> Required work:
Write every entry out again exactly, please, and skip the pictures.

> Stored data entries:
○ ○ ○ ○
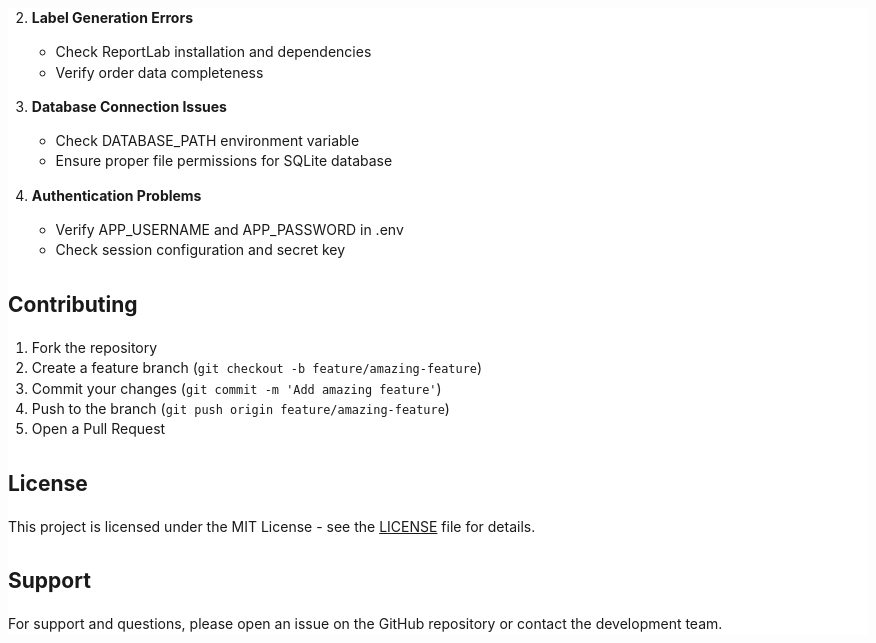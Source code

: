 2. **Label Generation Errors**
   - Check ReportLab installation and dependencies
   - Verify order data completeness

3. **Database Connection Issues**
   - Check DATABASE_PATH environment variable
   - Ensure proper file permissions for SQLite database

4. **Authentication Problems**
   - Verify APP_USERNAME and APP_PASSWORD in .env
   - Check session configuration and secret key

## Contributing

1. Fork the repository
2. Create a feature branch (`git checkout -b feature/amazing-feature`)
3. Commit your changes (`git commit -m 'Add amazing feature'`)
4. Push to the branch (`git push origin feature/amazing-feature`)
5. Open a Pull Request

## License

This project is licensed under the MIT License - see the [LICENSE](LICENSE) file for details.

## Support

For support and questions, please open an issue on the GitHub repository or contact the development team.
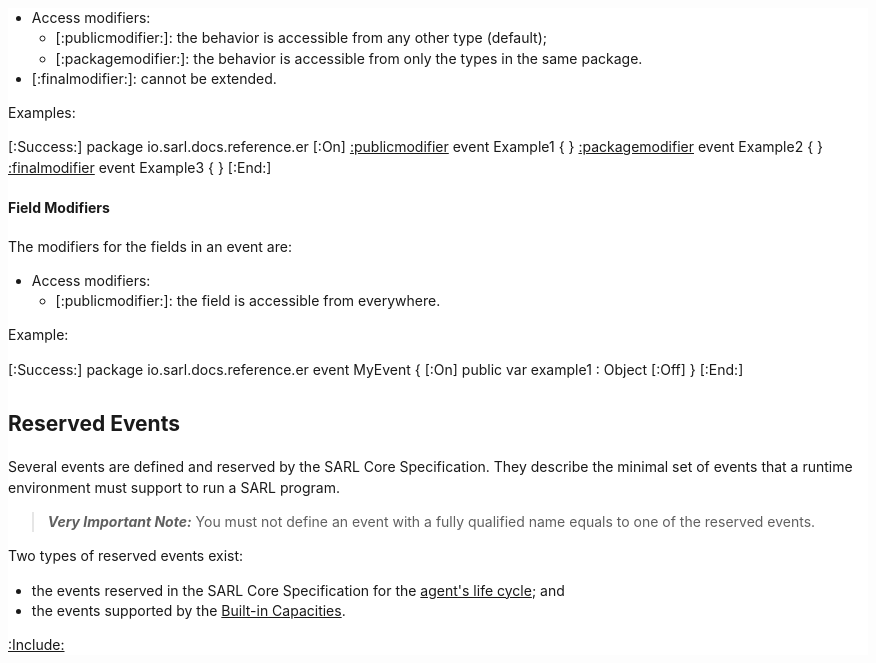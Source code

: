 * Access modifiers:
	* [:publicmodifier:]: the behavior is accessible from any other type (default);
	* [:packagemodifier:]: the behavior is accessible from only the types in the same package.
* [:finalmodifier:]: cannot be extended.

Examples:

[:Success:]
	package io.sarl.docs.reference.er
	[:On]
	[:publicmodifier](public) event Example1 {
	}
	[:packagemodifier](package) event Example2 {
	}
	[:finalmodifier](final) event Example3 {
	}
[:End:]


#### Field Modifiers

The modifiers for the fields in an event are:

* Access modifiers:
	* [:publicmodifier:]: the field is accessible from everywhere.

Example:

[:Success:]
	package io.sarl.docs.reference.er
	event MyEvent {
	[:On]
		public var example1 : Object
	[:Off]
	}
[:End:]


## Reserved Events

Several events are defined and reserved by the SARL Core Specification.
They describe the minimal set of events that a runtime environment must support to run a SARL program.

> **_Very Important Note:_** You must not define an event with a fully qualified name equals to one of the reserved
> events.

Two types of reserved events exist:

* the events reserved in the SARL Core Specification for the [agent's life cycle](./Agent.md#behaviors-of-an-agent); and
* the events supported by the [Built-in Capacities](./BIC.md).


[:Include:](../../includes/legal.inc)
○ ○ ○ ○
> Answer:
Source code

: 2. **Label Generation Errors**
   - Check ReportLab installation and dependencies
   - Verify order data completeness

3. **Database Connection Issues**
   - Check DATABASE_PATH environment variable
   - Ensure proper file permissions for SQLite database

4. **Authentication Problems**
   - Verify APP_USERNAME and APP_PASSWORD in .env
   - Check session configuration and secret key

## Contributing

1. Fork the repository
2. Create a feature branch (`git checkout -b feature/amazing-feature`)
3. Commit your changes (`git commit -m 'Add amazing feature'`)
4. Push to the branch (`git push origin feature/amazing-feature`)
5. Open a Pull Request

## License

This project is licensed under the MIT License - see the [LICENSE](LICENSE) file for details.

## Support

For support and questions, please open an issue on the GitHub repository or contact the development team.
Source code

: * Access modifiers:
	* [:publicmodifier:]: the behavior is accessible from any other type (default);
	* [:packagemodifier:]: the behavior is accessible from only the types in the same package.
* [:finalmodifier:]: cannot be extended.

Examples:

[:Success:]
	package io.sarl.docs.reference.er
	[:On]
	[:publicmodifier](public) event Example1 {
	}
	[:packagemodifier](package) event Example2 {
	}
	[:finalmodifier](final) event Example3 {
	}
[:End:]


#### Field Modifiers

The modifiers for the fields in an event are:

* Access modifiers:
	* [:publicmodifier:]: the field is accessible from everywhere.

Example:

[:Success:]
	package io.sarl.docs.reference.er
	event MyEvent {
	[:On]
		public var example1 : Object
	[:Off]
	}
[:End:]


## Reserved Events

Several events are defined and reserved by the SARL Core Specification.
They describe the minimal set of events that a runtime environment must support to run a SARL program.

> **_Very Important Note:_** You must not define an event with a fully qualified name equals to one of the reserved
> events.

Two types of reserved events exist:

* the events reserved in the SARL Core Specification for the [agent's life cycle](./Agent.md#behaviors-of-an-agent); and
* the events supported by the [Built-in Capacities](./BIC.md).


[:Include:](../../includes/legal.inc)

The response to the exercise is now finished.